01
- March
2009
Posted By : Adrian Chan
Who’s motivating your users?

Alfred Hitchcock used to say that he never made a “Whodunnit” movie. His movies were “For whom was it done?” In fact a lot of his movies begin with the crime. In some, the victim of the crime turns out to be the criminal himself.

In all of Hitchcock’s films, we the audience witness some aspect of the crime. And because Hitchcock was a master of camerawork, and used his camera to let the audience in as a witness, we’re usually in on something that one or more characters don’t know. Jimmy Stewart’s neighbor leaving his apartment in Rear Window, as Jimmy reaches for something he has dropped. The killer’s shadow on the shower curtain in Psycho. A vertiginous zoom in on Kim Novack’s curled hair — an audience reveal that winds up the plot’s second, and formal spiral in the mystery Vertigo.

Hitchcock’s films were as riveting as they were not only for his splendid choices in casting his lead actress, but for his singular talent at subordinating characters to formal puzzles and logics. He is credited as being the first to involve the audience in solving, or “creating,” the film. He was notorious, too, for glossing over his actors’ needs and for attending instead to the visual narration of the particular puzzle at hand. It mattered more to him the direction in which his actors were looking than capturing their motivation.

Hitchcock knew that a mystery thriller could become endlessly suspenseful if actions were not simply as they appeared, but were instead motivated by another, for another, or on behalf of another. This allowed him to continuously shift the “guilt” and “suspicion” from character to character. We in the audience had the job of figuring out who was who, and who was who to whom.

The solution to the puzzle, and to the crime, always came out when relationships among the characters could be resolved.

Action is more interesting when it is a matter of interpersonal motive and relationship, rather than the accomplishment of the task itself completed by the action. It’s a pity there are few good imitators of Hitchcock. (Although there are some; and social films like Crash, Amor es Perros, Red, White, Blue, Babel, and others in which relationships form out of coincidence and chance in a way capture the state of social fragmentation endemic to contemporary society.)

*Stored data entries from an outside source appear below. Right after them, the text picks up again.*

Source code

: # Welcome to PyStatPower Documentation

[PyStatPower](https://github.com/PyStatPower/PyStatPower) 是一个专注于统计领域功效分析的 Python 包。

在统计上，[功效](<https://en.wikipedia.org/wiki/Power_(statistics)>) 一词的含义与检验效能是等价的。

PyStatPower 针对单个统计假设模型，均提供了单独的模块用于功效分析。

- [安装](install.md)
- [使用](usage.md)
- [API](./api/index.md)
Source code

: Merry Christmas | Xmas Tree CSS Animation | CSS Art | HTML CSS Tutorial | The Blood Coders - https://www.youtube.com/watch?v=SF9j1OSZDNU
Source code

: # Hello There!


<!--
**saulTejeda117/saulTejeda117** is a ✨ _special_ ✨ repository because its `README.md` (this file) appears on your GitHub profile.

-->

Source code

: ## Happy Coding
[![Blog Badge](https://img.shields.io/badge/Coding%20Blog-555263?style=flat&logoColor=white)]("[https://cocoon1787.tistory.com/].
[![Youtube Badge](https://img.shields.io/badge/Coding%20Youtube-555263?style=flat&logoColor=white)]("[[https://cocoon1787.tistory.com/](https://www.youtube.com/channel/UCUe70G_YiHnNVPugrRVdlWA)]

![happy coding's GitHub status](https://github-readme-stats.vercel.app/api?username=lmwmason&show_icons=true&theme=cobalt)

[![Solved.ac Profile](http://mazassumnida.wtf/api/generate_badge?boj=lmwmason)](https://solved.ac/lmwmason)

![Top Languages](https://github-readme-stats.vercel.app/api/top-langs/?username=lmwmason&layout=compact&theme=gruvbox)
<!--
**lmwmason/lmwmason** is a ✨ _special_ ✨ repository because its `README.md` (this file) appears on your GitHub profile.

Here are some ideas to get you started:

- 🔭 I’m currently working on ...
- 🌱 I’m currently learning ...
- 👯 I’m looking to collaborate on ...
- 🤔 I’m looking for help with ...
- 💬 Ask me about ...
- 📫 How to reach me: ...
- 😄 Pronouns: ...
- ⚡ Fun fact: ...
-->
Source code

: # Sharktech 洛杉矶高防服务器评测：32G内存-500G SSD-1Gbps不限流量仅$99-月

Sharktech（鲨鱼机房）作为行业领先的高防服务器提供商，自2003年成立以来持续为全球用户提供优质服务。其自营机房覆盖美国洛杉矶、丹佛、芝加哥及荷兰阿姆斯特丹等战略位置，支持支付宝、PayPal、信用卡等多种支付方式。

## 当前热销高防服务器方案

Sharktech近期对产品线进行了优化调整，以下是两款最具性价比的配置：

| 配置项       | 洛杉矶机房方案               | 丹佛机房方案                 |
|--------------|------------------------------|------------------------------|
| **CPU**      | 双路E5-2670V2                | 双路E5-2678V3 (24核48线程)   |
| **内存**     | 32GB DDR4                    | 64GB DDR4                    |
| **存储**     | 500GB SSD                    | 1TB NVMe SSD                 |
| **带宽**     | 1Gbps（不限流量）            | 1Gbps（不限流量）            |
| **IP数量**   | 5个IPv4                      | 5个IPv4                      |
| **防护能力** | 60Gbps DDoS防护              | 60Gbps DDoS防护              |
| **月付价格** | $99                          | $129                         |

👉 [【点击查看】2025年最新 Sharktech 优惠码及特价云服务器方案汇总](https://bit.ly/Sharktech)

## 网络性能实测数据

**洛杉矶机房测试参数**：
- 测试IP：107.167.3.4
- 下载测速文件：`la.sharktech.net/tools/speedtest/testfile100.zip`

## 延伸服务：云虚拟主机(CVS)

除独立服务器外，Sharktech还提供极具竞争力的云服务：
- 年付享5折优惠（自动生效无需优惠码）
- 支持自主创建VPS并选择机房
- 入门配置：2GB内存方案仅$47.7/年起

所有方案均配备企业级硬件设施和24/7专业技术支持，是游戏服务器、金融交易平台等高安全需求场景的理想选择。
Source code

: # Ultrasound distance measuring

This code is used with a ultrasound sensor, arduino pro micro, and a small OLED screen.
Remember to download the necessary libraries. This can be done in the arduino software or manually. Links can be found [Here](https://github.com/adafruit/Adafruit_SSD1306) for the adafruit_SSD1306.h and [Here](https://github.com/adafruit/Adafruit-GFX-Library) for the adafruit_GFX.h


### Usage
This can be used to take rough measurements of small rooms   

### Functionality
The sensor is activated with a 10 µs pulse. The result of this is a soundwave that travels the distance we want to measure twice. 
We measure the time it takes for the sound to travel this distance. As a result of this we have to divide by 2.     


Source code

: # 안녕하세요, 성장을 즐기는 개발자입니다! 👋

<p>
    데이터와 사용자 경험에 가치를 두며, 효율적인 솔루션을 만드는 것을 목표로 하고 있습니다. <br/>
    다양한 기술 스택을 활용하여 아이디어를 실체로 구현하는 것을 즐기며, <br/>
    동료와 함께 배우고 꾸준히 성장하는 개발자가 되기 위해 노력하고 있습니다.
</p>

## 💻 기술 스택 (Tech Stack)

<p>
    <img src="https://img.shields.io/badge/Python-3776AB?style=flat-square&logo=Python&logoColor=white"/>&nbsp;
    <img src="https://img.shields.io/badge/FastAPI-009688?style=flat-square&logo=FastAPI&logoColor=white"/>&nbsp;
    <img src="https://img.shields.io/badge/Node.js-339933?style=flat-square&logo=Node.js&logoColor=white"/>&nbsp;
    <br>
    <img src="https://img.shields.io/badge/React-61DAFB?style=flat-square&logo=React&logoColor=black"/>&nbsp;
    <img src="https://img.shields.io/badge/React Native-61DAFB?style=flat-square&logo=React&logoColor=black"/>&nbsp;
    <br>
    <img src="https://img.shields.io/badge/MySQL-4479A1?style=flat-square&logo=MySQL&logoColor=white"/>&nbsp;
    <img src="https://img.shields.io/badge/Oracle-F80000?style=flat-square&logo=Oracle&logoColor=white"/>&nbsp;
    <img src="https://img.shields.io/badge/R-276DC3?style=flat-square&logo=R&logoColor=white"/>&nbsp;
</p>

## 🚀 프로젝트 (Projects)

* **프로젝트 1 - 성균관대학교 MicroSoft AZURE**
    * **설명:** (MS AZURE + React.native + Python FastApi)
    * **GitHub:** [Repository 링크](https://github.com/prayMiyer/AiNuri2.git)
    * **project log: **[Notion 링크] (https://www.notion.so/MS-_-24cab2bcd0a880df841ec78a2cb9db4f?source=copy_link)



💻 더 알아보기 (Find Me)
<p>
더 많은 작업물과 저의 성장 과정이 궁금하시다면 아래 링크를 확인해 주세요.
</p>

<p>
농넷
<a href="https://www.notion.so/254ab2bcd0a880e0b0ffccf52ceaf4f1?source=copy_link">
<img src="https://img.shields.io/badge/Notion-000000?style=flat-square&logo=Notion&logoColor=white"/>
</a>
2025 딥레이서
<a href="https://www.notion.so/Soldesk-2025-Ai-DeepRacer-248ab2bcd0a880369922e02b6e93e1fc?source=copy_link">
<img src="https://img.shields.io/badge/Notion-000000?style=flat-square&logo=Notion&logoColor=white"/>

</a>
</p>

We in social media can learn from Hitchcock. We can learn to ask not “What did the user do” but “For whom was it done.” Was it done for his/her own self-image and repute? Was it done for the attention of another? To solicit reciprocal interest of another? To gain notice by a group, club, or circle of peers? To obtain status in front of an audience, or to receive the validation of peers?

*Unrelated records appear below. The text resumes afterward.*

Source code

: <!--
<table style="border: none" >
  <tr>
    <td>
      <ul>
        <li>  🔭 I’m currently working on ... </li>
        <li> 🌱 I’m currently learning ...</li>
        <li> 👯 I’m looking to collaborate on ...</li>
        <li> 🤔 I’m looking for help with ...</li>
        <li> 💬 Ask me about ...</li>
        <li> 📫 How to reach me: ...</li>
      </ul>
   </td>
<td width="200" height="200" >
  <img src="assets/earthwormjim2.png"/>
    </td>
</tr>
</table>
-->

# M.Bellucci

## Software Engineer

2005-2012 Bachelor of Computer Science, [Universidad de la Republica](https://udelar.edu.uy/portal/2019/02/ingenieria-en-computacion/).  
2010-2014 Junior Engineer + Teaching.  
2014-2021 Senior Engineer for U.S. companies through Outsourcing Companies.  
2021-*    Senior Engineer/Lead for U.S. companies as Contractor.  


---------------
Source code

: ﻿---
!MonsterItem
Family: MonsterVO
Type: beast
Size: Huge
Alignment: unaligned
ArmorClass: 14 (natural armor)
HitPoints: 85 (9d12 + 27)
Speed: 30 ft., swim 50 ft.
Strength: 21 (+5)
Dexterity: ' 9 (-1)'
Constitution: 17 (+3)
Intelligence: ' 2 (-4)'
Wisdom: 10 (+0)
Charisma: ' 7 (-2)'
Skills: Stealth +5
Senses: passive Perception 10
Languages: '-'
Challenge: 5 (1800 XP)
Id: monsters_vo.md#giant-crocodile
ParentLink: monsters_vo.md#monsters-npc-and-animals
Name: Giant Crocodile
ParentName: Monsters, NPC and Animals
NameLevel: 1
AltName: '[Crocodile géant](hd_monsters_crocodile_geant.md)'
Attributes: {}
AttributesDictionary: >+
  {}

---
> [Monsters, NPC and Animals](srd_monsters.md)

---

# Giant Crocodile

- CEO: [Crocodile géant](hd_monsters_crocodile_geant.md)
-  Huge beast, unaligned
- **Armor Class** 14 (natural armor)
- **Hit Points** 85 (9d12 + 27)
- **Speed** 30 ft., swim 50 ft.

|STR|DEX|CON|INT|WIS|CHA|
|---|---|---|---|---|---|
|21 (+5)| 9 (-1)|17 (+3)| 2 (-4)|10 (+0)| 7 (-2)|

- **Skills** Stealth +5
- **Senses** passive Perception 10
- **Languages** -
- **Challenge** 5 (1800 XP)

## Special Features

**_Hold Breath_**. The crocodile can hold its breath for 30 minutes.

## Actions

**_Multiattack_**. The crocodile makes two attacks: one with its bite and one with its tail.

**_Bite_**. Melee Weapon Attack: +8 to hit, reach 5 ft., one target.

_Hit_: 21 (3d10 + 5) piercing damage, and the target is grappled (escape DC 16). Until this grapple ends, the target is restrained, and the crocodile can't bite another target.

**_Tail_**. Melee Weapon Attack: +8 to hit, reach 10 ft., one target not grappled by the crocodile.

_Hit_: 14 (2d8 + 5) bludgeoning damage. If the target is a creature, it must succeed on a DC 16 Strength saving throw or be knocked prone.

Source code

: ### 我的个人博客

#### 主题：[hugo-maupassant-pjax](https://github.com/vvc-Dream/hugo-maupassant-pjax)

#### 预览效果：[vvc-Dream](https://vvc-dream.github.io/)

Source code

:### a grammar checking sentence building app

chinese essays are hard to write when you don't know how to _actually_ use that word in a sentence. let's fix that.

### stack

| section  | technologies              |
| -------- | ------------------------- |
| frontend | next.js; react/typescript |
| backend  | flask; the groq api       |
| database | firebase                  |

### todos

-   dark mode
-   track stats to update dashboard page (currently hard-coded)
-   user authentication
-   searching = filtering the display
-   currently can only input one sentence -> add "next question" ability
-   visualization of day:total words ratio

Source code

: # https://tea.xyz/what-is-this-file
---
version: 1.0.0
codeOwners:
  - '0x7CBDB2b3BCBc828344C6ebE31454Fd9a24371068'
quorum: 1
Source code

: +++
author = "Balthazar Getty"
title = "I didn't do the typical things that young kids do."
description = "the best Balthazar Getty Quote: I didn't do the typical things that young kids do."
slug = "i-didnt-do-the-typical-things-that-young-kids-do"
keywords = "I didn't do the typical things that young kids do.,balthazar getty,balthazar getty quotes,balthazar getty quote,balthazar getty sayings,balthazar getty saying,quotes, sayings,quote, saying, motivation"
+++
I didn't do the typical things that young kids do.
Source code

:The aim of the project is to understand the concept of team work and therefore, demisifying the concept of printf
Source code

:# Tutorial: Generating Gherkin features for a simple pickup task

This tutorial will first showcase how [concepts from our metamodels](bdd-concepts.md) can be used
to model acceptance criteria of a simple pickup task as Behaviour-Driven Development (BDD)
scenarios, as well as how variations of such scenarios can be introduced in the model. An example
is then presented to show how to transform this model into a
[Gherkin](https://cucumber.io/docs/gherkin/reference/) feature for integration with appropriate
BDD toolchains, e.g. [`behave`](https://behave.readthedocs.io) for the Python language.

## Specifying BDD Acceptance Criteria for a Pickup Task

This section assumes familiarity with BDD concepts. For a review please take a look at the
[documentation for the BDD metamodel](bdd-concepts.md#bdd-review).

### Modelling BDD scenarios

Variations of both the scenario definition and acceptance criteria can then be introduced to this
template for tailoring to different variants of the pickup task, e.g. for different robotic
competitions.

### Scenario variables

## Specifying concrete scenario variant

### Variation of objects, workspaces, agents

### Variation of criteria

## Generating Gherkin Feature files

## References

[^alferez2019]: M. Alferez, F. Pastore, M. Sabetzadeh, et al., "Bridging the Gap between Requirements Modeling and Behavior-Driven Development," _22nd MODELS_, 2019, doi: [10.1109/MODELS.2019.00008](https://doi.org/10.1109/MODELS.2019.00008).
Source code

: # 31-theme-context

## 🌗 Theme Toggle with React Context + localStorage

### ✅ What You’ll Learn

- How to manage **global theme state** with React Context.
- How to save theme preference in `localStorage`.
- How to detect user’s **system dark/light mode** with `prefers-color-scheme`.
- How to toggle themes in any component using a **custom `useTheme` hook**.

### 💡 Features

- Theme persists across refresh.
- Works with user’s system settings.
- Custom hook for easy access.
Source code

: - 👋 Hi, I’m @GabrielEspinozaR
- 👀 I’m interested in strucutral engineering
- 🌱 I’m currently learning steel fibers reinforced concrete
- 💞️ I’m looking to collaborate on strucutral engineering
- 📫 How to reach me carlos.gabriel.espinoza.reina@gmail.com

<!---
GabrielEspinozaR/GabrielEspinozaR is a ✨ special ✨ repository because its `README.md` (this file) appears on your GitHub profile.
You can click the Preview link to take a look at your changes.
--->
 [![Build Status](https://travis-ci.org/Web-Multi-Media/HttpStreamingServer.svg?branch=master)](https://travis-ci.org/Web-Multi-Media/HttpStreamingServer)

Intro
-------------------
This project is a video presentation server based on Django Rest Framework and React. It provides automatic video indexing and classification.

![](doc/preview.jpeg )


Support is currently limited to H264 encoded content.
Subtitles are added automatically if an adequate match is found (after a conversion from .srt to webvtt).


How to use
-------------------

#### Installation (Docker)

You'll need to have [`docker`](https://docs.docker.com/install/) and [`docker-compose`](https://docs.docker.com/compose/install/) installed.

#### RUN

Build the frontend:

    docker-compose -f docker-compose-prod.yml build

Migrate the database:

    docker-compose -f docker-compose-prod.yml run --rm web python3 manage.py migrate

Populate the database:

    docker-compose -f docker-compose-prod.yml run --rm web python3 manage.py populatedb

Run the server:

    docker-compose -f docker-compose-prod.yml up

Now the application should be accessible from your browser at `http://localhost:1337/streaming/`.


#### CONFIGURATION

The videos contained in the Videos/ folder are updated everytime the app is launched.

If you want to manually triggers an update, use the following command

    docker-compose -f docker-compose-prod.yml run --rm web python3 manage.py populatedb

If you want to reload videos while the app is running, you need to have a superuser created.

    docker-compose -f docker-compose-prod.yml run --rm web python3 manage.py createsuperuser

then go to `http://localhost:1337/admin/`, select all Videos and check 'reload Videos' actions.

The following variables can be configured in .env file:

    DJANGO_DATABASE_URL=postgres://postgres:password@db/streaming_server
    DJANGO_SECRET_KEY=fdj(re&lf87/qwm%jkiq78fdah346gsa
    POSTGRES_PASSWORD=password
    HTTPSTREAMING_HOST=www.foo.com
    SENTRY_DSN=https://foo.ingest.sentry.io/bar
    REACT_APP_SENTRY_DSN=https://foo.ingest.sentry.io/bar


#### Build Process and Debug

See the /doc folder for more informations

I wonder what kinds of social media Hitchcock would design, if he were in our industry. How might he use his “camera” to show the audience something that was off screen to the actors involved in a situation or social interaction. What kinds of relationships he might put people in if he were designing social games. And how he might reveal clues and thread his plot points. Whether the audience might be involved in passing that thread through the warp and woof of a networked social fabric. And how interesting and engaging some of his creations would be, designed not around Who said something but For whom was it said?

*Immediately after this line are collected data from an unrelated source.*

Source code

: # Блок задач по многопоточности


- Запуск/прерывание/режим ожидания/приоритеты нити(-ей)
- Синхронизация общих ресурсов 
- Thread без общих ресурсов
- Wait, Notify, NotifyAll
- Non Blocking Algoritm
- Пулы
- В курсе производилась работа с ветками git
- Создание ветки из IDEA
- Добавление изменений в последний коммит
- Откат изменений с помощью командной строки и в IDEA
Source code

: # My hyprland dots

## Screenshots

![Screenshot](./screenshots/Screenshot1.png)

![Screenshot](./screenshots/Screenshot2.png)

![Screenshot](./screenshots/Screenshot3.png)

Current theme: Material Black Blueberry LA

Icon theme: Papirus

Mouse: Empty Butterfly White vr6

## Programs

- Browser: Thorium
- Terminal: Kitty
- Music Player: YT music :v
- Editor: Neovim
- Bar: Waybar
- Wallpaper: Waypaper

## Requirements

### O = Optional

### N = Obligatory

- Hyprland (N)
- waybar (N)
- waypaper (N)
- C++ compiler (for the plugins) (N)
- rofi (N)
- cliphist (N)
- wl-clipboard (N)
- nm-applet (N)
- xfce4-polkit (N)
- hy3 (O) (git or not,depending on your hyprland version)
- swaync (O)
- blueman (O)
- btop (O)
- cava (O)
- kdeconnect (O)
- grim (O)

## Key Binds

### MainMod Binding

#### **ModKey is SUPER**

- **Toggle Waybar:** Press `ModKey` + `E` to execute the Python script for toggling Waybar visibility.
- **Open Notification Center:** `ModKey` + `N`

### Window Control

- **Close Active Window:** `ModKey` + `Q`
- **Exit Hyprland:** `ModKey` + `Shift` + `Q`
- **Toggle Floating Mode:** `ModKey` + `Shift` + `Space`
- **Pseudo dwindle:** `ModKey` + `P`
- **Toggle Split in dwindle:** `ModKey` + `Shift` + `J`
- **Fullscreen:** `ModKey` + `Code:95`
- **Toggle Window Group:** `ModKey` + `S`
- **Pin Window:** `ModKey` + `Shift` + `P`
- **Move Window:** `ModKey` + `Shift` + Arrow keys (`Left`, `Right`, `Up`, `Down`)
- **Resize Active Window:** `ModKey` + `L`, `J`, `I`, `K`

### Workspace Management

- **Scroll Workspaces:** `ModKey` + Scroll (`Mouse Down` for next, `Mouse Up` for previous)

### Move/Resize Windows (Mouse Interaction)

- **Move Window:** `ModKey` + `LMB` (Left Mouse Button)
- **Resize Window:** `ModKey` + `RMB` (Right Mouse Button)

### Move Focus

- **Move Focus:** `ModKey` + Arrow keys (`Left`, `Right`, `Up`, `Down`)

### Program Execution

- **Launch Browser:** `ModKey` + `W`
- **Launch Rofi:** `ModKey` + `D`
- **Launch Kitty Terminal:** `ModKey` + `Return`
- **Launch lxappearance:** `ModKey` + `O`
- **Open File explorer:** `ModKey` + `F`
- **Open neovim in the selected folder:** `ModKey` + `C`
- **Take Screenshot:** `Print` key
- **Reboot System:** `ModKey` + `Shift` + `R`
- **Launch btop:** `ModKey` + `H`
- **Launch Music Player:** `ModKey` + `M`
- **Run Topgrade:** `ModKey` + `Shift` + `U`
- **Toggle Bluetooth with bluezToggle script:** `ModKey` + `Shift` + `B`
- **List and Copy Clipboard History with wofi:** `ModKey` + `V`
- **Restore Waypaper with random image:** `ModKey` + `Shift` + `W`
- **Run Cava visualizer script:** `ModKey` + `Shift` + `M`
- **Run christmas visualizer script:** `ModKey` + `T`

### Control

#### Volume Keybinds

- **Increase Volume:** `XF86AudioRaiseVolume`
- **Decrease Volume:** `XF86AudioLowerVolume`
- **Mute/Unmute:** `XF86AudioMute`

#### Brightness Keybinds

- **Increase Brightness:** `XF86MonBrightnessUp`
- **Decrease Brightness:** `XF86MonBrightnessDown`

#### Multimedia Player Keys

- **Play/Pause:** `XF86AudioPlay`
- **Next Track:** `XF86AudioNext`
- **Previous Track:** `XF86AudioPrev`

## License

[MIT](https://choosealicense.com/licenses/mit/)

Note: This blog post belongs to a series on “status culture.” The posts examine status updates, facebook activity feeds, news feeds, twitter, microblogging, lifestreaming, and other social media applications and features belonging to conversation media. My approach will be user-centric as always, and tackle usability and social experience issues (human factors, interaction design, interface design) at the heart of social interaction design. But we will also use anthropology, sociology, psychology, communication and media theories. Perhaps even some film theory.
The converational trend in social networking sites and applications suggests that web 2.0 is rapidly developing into a social web that embraces talk (post IM, chat, and email) in front of new kinds of publics and peer groups. User generated content supplied to search engines is increasingly produced conversationally. Social media analytics tools provide PR and social media marketing with means to track and monitor conversations. Brands are interested in joining the conversation feeds, through influencers as well as their own twitter presence.
This changing landscape not only raises interesting issues for developers and applications (such as the many twitter third party apps), but for social practices emerging around them. So we will look also at design principles for conversation-based apps, cultural and social trends, marketing trends, and other examples of new forms of talk online.
These blog posts will vary in tenor, from quick reflections on experiences to more in-depth approaches to design methodology for conversational social media.